Comics Disassembled: Ten Things of Note from the Past Week in Comics, Led by Comics Disappearing
Big change up this week in Comics Disassembled, as the ten things I liked or didn’t like from the week of comics get a rare bonus eleventh point! That’s right! This one goes to 11! Let’s get to it, as we start with a shoe that we’ve been waiting to drop for a long, long time.
1. Marvel Comics, Disappearing
This isn’t giant news, so it’s sort of an atypical bit to lead off the column, but it is answering a long-standing question: what the heck is going on with a whole swath of Marvel comics that were put on pause at the beginning of the pandemic? While some have resolved themselves, ranging from Children of the Atom to Runaways and Black Panther, not all of them had. Now, at least a quartet have resolution, as the Morbius ongoing series concludes with its already released fifth issue (I THINK) and three minis just end altogether.
The most surprising? Marvel’s Star Wars: The Rise of Skywalker adaptation, which ends before it ever began. Now, there’s a number of reasons that makes sense. Releasing a Rise of Skywalker comic now, almost a year after the film’s release, wouldn’t really fit. The movie itself was…let’s say…mixed in its reception. And, you know, it would just be random? But at the same time, it is a Star Wars comic, and those sort of always move, seemingly. I wonder if this one came from the Star Wars side of the world directly, because I can’t imagine Marvel wouldn’t have been interested in squeezing one more Star Wars title in the mix.
I honestly cannot recall other titles we’ve heard nothing about to date from Marvel’s pandemic hiatus. I’m pretty sure The Punisher vs. Barracuda is on a looooong pause, but it’s evergreen so it could be seen again. I have to imagine everything else that hasn’t been revealed as departing or returning is likely the former, but maybe we’ll see. What a weird year.
2. Diamond Numbers, Dropping
The October 2020 numbers for Diamond dropped this week, right after December hit, continuing the relative slowdown for publication of these numbers. While these charts are still not a little wonky feeling, I did want to note one thing that stood out to me from them, and that’s the Swords of it all. I’m not saying this is a bad thing or something worth being alarmed about, but these numbers do make me wonder how softly retailers ordered X of Swords, the recently concluded X-Men crossover.

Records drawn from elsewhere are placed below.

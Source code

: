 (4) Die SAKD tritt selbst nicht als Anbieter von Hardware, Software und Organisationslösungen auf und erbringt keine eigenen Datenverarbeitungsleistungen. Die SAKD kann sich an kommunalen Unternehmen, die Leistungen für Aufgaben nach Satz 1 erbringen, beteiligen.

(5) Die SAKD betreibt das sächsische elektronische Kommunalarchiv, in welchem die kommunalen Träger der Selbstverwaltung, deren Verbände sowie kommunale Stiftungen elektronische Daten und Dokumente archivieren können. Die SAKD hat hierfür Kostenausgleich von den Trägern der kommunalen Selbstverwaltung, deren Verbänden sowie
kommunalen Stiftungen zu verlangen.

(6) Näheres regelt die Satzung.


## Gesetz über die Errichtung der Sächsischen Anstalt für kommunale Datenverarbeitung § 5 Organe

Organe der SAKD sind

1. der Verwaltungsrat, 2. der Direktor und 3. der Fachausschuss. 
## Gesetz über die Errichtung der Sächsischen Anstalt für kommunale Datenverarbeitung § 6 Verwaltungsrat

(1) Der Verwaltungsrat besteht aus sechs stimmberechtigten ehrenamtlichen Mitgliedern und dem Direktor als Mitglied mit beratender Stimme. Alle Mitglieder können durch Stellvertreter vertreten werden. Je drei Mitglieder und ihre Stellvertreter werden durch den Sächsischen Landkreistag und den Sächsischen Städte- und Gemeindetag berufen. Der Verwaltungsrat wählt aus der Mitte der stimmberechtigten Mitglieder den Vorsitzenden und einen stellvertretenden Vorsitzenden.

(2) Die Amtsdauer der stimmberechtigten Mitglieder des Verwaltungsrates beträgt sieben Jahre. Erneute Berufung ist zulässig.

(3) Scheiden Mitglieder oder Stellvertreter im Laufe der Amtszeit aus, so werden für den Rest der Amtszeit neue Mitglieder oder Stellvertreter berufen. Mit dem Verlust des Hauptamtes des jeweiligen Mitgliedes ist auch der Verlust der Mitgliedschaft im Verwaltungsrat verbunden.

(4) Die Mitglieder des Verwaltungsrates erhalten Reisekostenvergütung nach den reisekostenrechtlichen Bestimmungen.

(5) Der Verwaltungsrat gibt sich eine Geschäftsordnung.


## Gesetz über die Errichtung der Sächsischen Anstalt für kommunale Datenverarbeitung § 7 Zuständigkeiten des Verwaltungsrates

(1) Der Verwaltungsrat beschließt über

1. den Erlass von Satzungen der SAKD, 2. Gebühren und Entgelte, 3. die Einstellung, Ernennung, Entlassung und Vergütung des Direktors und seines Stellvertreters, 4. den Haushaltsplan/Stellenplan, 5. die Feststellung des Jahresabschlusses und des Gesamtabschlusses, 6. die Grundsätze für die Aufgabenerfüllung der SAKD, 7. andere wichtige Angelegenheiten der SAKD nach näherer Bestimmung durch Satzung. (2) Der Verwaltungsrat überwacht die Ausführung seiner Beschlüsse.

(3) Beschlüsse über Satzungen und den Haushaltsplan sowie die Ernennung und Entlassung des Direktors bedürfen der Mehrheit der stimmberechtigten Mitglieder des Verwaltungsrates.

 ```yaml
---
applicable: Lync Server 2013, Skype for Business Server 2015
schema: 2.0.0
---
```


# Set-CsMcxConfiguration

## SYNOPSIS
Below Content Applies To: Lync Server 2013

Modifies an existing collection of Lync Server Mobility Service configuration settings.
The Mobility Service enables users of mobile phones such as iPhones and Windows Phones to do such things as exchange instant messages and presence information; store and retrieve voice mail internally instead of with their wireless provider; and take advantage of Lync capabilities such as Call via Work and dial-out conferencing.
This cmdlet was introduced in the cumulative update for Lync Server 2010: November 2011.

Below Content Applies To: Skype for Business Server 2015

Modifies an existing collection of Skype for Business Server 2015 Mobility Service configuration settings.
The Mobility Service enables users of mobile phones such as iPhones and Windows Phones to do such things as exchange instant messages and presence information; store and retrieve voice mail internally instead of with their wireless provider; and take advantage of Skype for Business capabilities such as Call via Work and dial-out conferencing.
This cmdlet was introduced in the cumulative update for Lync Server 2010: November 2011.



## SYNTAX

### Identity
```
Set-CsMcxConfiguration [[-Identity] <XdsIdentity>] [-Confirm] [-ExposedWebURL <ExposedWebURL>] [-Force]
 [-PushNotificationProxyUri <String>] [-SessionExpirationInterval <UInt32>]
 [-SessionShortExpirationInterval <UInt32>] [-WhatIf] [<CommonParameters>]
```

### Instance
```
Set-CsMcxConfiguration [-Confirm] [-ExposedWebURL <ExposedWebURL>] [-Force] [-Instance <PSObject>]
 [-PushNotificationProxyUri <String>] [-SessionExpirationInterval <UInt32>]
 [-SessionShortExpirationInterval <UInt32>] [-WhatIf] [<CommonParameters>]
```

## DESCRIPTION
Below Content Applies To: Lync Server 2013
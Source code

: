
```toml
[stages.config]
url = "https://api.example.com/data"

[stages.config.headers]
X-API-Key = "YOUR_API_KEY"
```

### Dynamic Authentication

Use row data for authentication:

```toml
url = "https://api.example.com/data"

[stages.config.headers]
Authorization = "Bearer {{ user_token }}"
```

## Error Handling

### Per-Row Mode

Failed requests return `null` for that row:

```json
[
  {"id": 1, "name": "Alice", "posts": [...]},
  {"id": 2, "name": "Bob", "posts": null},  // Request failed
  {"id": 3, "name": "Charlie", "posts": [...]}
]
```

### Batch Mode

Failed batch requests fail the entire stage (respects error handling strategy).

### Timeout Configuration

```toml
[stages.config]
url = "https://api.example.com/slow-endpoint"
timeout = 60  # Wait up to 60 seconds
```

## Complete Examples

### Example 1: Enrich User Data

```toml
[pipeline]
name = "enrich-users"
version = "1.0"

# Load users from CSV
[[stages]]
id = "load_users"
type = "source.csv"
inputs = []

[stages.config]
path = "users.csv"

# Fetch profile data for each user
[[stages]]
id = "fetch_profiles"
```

There would be a lot of non-qualitative reasons, with the top one being that Marvel is one of the few houses not offering returnability in this weird time. But there are a lot of curious results here that makes me wonder if the size of the crossover resulted in shops playing it safer than we normally would expect. The top seller, X-Men, finishing sixth, albeit behind some obvious winners in the en fuego Donny Cates duo of Venom and Thor, the resurgent Spawn, and a big anniversary issue of Amazing Spider-Man its follow up. The big pillar issue of X of Swords: Stasis not showing up until ninth, finishing behind Spider-Woman of all titles. And most perplexingly, the eight chapter – Cable #5 – not showing up until #36.
None of those titles are necessarily individually concerning. But the gap 30 spot gap between X-Men and Cable is perplexing for a 22 chapter event, and when you factor in DC’s releases, I’d wager every entry drops out of the top 10 and Cable likely falls out of the top 50. Having such a massive gap chapter to chapter has to result in a tough spot for readers, unless there was less interest there than I expected as well. That kind of thing is bizarre to me, as those gaps make it feel like a self-fulfilling prophecy that interest will wane as readers can’t get each chapter, although I say that as someone who does not have the absurdly difficult job of trying to determine the right amount of X of Swords to order.
Again, I’m not saying this is a big deal. I don’t have a lot of confidence in any of this data meaning anything given the craziness of the year, and orders do not always match heat. But I will say this: it’s strange.